Warum durften die Verkäufer dennoch auf dem Gesamtpaket bestehen?
Hier kommt nun die Kehrseite der Medaille ins Spiel: der „erhebliche Nachteil“ aus § 467 Satz 2 BGB. Das Gericht entschied, dass wenn man den ersten Teil der Regel analog anwendet, man auch den zweiten Teil – den Schutz des Verkäufers – analog anwenden muss. Der Nachteil würde hier zwar nicht direkt beim Beklagten (dem Verkäufer der von der Klägerin begehrten Anteile) eintreten, sondern beim dritten Gesellschafter, der dann auf seinen Anteilen sitzen bleiben würde. Aber da beide als Paket verkauft hatten, müsse man ihren Fall als Einheit betrachten.
Die entscheidende Frage war also: Wäre der dritte Gesellschafter durch den Teil-Verkauf an die Klägerin erheblich benachteiligt?

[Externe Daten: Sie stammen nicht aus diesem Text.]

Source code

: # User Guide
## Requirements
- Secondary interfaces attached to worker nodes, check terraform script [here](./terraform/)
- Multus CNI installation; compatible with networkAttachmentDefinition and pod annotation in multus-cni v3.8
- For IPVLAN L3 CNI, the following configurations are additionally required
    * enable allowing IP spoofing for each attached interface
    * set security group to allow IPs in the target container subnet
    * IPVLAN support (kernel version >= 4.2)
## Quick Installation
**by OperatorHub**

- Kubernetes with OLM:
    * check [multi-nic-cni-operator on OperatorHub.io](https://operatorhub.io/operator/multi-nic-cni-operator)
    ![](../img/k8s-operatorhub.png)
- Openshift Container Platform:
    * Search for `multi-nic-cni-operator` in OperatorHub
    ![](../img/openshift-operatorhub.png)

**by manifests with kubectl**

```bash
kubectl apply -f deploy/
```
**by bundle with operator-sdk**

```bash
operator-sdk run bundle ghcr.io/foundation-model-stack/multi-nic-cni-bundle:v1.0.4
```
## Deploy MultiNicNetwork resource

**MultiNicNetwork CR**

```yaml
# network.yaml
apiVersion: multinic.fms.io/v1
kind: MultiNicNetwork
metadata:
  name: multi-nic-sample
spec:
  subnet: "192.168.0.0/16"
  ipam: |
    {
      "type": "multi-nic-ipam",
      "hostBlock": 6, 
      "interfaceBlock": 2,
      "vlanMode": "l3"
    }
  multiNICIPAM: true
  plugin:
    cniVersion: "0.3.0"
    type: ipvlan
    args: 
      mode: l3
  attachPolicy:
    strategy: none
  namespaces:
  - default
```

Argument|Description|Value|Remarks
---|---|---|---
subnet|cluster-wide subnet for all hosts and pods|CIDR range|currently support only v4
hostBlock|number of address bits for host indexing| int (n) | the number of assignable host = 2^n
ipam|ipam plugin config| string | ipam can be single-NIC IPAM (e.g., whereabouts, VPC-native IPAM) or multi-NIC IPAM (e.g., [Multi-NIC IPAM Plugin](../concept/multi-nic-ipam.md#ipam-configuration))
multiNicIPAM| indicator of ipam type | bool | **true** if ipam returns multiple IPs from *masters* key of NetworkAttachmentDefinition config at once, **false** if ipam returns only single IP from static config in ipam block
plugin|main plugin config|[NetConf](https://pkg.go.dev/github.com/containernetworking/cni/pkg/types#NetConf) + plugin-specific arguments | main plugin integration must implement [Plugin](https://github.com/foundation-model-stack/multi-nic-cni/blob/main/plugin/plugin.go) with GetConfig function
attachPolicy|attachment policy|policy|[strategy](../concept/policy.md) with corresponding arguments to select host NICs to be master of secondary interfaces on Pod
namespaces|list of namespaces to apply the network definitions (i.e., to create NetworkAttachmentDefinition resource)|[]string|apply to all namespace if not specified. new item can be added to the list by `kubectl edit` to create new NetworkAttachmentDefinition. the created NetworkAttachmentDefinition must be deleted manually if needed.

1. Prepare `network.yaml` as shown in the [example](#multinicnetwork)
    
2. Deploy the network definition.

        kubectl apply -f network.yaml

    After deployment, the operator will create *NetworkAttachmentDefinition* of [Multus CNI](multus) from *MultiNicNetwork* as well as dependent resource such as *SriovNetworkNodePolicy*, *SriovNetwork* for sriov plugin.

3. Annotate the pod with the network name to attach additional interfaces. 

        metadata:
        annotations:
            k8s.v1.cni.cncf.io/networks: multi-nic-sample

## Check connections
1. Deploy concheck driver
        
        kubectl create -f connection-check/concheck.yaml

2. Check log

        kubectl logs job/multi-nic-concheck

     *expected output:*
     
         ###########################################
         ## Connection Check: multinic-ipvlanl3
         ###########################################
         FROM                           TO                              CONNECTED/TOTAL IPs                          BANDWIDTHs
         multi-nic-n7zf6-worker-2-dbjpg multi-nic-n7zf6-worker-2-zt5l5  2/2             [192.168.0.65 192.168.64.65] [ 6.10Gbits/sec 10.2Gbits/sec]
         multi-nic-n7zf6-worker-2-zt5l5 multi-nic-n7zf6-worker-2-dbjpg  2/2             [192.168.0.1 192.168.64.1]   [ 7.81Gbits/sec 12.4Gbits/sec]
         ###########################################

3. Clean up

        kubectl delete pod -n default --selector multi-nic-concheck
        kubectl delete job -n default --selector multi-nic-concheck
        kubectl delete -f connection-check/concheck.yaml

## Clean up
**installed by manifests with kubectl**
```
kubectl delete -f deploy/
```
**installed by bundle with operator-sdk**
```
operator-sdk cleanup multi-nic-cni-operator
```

Das Gericht bejahte dies nach einer Prüfung der vorgelegten Beweise.
- Glaubhaftmachung des Nachteils: Die Verkäufer hatten durch Eidesstattliche Versicherungen – das sind schriftliche, unter Eid abgegebene Erklärungen – glaubhaft gemacht, dass ihre Anteile als Minderheitsbeteiligung auf dem Markt praktisch unverkäuflich wären. Sie legten dar, dass alle potenziellen Käufer, die sie in fast zwei Jahren kontaktiert hatten, ausschließlich am Erwerb einer Mehrheit interessiert waren.
- Spezialisierter Markt: Das Unternehmen ist in einem sehr speziellen Markt tätig. Selbst der Käufer, ein Konkurrent der Klägerin, bestätigte schriftlich, nur am Kauf von mindestens 60 % der Anteile interessiert zu sein, um Kontrolle ausüben zu können.
- Argument der Klägerin schlug zurück: Die Klägerin hatte selbst argumentiert, der vom Konkurrenten gebotene Preis sei ein strategischer „Höchstpreis“, kein normaler Marktpreis. Das Gericht nutzte dieses Argument gegen sie: Genau das zeige, dass der dritte Gesellschafter diesen außergewöhnlich guten Preis niemals allein für seine Anteile erzielen könnte. Der Wegfall dieses vorteilhaften Paket-Deals wäre für ihn ein erheblicher Nachteil, der über den bloßen Verlust eines kleinen „Paket-Rabatts“ hinausginge.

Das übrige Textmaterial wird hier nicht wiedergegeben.